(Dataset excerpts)
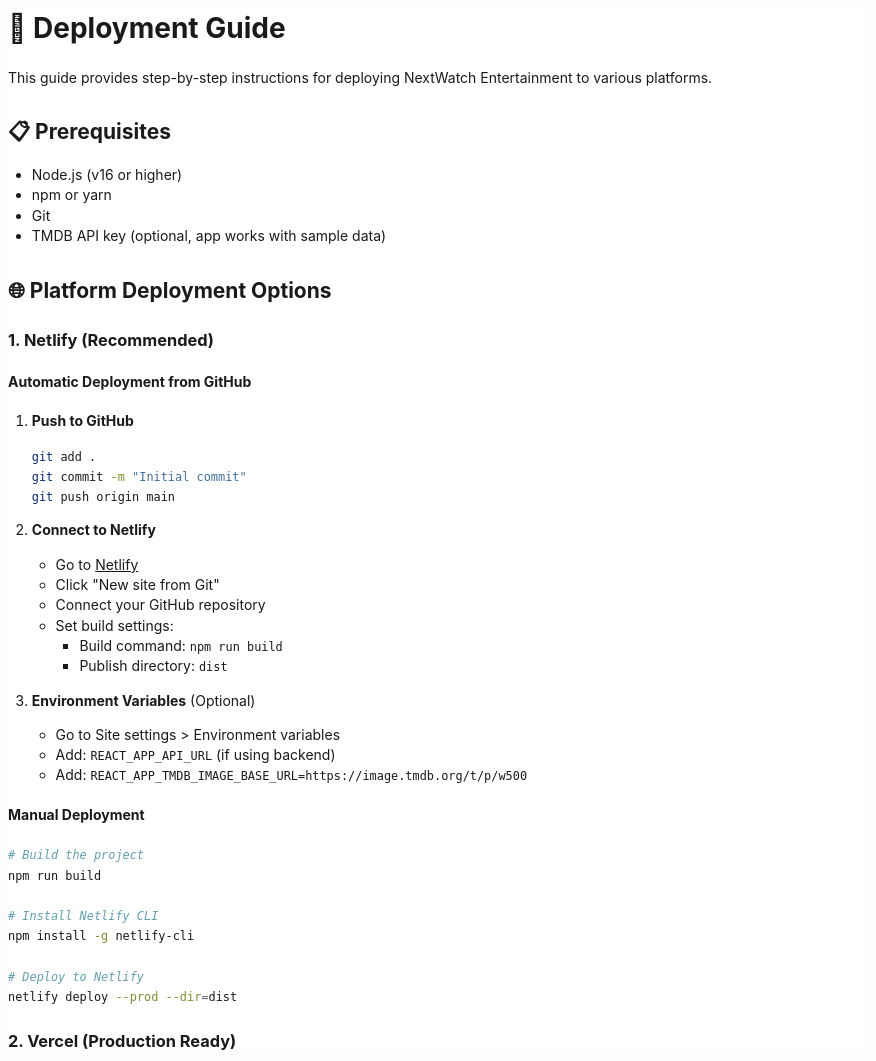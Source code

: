 # 🚀 Deployment Guide

This guide provides step-by-step instructions for deploying NextWatch Entertainment to various platforms.

## 📋 Prerequisites

- Node.js (v16 or higher)
- npm or yarn
- Git
- TMDB API key (optional, app works with sample data)

## 🌐 Platform Deployment Options

### 1. Netlify (Recommended)

#### Automatic Deployment from GitHub

1. **Push to GitHub**
   ```bash
   git add .
   git commit -m "Initial commit"
   git push origin main
   ```

2. **Connect to Netlify**
   - Go to [Netlify](https://netlify.com)
   - Click "New site from Git"
   - Connect your GitHub repository
   - Set build settings:
     - Build command: `npm run build`
     - Publish directory: `dist`

3. **Environment Variables** (Optional)
   - Go to Site settings > Environment variables
   - Add: `REACT_APP_API_URL` (if using backend)
   - Add: `REACT_APP_TMDB_IMAGE_BASE_URL=https://image.tmdb.org/t/p/w500`

#### Manual Deployment

```bash
# Build the project
npm run build

# Install Netlify CLI
npm install -g netlify-cli

# Deploy to Netlify
netlify deploy --prod --dir=dist
```

### 2. Vercel (Production Ready)
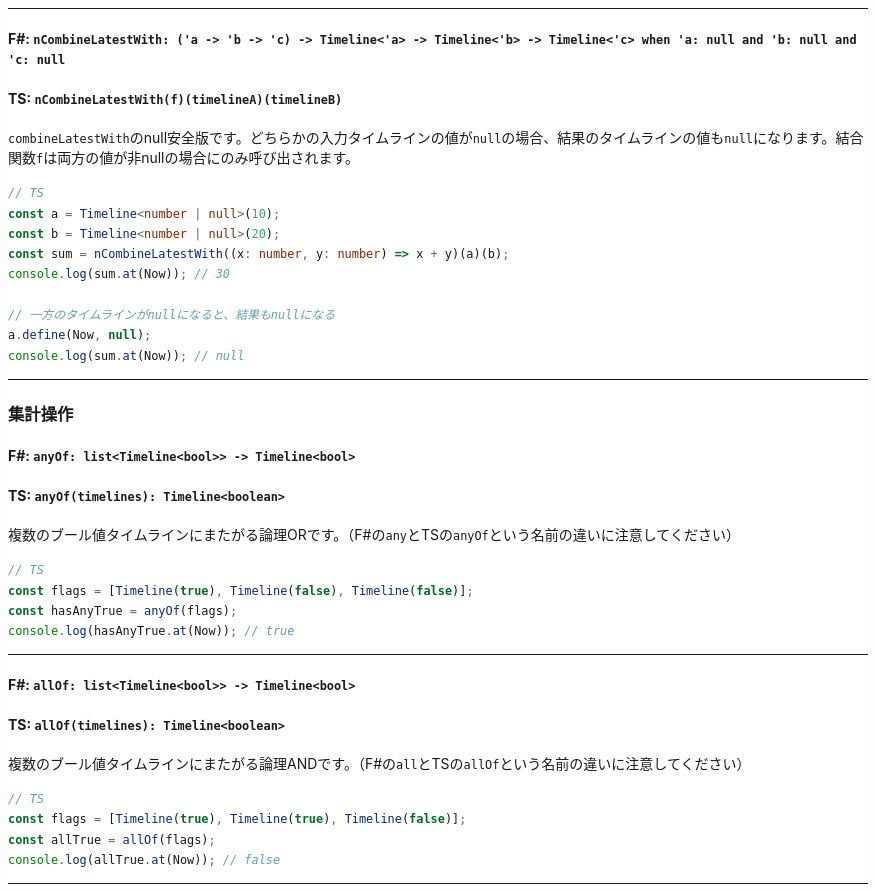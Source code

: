 -----

#### F\#: `nCombineLatestWith: ('a -> 'b -> 'c) -> Timeline<'a> -> Timeline<'b> -> Timeline<'c> when 'a: null and 'b: null and 'c: null`

#### TS: `nCombineLatestWith(f)(timelineA)(timelineB)`

`combineLatestWith`のnull安全版です。どちらかの入力タイムラインの値が`null`の場合、結果のタイムラインの値も`null`になります。結合関数`f`は両方の値が非nullの場合にのみ呼び出されます。

```typescript
// TS
const a = Timeline<number | null>(10);
const b = Timeline<number | null>(20);
const sum = nCombineLatestWith((x: number, y: number) => x + y)(a)(b);
console.log(sum.at(Now)); // 30

// 一方のタイムラインがnullになると、結果もnullになる
a.define(Now, null);
console.log(sum.at(Now)); // null
```

-----

### **集計操作**

#### F\#: `anyOf: list<Timeline<bool>> -> Timeline<bool>`

#### TS: `anyOf(timelines): Timeline<boolean>`

複数のブール値タイムラインにまたがる論理ORです。（F\#の`any`とTSの`anyOf`という名前の違いに注意してください）

```typescript
// TS
const flags = [Timeline(true), Timeline(false), Timeline(false)];
const hasAnyTrue = anyOf(flags);
console.log(hasAnyTrue.at(Now)); // true
```

-----

#### F\#: `allOf: list<Timeline<bool>> -> Timeline<bool>`

#### TS: `allOf(timelines): Timeline<boolean>`

複数のブール値タイムラインにまたがる論理ANDです。（F\#の`all`とTSの`allOf`という名前の違いに注意してください）

```typescript
// TS
const flags = [Timeline(true), Timeline(true), Timeline(false)];
const allTrue = allOf(flags);
console.log(allTrue.at(Now)); // false
```

-----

What to do> Which lines above contain the word "from"? Copy all of them.

Exercise response>
#### Automatic Deployment from GitHub
   - Click "New site from Git"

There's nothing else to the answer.